### Work order
Search the data for the string "mengklik" and extract every line where it appears.

### Given entries
──────────

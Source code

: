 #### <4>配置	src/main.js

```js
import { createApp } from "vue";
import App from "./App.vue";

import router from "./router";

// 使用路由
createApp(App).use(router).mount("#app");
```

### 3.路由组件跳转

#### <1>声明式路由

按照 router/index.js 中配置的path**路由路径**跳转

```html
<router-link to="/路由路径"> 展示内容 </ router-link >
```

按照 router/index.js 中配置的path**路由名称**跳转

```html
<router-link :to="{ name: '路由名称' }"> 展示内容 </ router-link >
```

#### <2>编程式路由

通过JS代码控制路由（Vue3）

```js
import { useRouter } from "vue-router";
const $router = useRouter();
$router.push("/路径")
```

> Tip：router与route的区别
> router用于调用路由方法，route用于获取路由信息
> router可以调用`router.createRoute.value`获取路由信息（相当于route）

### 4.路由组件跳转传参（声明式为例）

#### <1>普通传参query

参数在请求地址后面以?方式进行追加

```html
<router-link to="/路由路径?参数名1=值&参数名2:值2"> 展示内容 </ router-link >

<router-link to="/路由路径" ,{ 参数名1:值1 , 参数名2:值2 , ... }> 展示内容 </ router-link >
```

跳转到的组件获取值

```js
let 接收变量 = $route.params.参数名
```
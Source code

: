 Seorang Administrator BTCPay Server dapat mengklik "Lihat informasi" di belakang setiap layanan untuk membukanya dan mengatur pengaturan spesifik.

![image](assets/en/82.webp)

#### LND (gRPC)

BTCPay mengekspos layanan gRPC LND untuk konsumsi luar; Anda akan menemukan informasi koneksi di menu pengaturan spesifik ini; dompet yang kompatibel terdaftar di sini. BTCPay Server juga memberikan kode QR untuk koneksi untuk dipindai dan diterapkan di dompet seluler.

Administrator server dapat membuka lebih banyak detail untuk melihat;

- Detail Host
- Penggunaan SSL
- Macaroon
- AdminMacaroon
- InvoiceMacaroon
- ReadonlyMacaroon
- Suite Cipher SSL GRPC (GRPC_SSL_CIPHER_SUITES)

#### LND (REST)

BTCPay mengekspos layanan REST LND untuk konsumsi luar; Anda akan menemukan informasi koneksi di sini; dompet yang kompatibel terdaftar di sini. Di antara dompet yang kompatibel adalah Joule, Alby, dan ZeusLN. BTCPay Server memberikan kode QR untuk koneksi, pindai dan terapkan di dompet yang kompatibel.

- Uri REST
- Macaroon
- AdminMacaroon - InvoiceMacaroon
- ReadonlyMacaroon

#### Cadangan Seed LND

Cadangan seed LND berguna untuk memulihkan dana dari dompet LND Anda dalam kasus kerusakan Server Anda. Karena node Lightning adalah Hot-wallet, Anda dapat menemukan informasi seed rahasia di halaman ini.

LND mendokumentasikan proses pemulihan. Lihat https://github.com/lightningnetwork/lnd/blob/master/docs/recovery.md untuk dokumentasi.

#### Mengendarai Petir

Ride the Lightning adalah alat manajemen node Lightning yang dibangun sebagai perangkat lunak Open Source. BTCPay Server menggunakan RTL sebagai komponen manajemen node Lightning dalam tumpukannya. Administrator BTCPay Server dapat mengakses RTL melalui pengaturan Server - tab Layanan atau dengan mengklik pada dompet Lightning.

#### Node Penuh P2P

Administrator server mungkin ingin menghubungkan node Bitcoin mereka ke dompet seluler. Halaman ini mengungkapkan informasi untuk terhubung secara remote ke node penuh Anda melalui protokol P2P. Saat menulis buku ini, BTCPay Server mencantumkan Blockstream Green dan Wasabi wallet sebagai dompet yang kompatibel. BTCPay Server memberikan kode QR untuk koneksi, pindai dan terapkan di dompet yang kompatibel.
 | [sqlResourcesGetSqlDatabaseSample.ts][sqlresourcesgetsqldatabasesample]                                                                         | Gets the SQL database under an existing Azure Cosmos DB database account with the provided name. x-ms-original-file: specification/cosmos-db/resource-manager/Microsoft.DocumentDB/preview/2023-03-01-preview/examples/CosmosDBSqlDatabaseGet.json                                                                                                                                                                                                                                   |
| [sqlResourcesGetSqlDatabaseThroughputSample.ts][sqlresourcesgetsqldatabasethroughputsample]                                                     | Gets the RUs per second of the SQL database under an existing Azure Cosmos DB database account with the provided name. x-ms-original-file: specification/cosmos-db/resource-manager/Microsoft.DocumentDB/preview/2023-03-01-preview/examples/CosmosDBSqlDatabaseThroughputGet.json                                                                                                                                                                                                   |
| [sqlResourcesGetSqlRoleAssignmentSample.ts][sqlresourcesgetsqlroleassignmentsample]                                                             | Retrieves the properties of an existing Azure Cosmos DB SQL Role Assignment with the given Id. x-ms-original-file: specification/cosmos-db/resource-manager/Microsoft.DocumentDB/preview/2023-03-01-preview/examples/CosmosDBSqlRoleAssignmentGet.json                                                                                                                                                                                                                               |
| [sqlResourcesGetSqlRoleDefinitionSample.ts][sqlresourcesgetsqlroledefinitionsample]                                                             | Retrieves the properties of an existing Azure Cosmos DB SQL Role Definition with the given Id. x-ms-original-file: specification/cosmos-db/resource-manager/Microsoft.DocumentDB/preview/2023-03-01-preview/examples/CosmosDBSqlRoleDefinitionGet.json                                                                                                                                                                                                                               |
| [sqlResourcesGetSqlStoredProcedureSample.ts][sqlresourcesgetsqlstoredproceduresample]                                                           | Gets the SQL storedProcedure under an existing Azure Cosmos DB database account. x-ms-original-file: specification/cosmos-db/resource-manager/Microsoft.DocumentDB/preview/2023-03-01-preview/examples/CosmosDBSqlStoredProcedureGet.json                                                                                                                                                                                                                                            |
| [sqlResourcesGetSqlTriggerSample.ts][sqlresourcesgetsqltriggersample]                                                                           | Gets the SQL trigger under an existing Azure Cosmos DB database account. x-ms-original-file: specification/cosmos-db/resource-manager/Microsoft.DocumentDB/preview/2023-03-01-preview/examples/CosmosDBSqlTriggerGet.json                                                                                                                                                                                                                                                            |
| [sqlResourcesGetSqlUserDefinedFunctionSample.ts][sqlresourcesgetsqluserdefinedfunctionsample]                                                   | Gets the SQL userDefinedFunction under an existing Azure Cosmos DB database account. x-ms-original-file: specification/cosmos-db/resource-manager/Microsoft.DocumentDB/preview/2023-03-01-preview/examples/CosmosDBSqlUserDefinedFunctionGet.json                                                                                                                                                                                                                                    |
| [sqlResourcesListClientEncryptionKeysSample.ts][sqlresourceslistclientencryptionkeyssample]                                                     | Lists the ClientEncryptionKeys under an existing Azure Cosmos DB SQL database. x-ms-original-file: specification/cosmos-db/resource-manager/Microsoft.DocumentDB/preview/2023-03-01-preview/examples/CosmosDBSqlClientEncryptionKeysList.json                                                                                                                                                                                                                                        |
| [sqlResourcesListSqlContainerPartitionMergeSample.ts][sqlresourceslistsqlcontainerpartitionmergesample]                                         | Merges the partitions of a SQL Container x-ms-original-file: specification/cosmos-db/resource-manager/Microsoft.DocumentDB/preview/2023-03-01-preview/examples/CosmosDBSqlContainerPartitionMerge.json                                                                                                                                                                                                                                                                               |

──────────

### Output for this exercise
: Seorang Administrator BTCPay Server dapat mengklik "Lihat informasi" di belakang setiap layanan untuk membukanya dan mengatur pengaturan spesifik.
Ride the Lightning adalah alat manajemen node Lightning yang dibangun sebagai perangkat lunak Open Source. BTCPay Server menggunakan RTL sebagai komponen manajemen node Lightning dalam tumpukannya. Administrator BTCPay Server dapat mengakses RTL melalui pengaturan Server - tab Layanan atau dengan mengklik pada dompet Lightning.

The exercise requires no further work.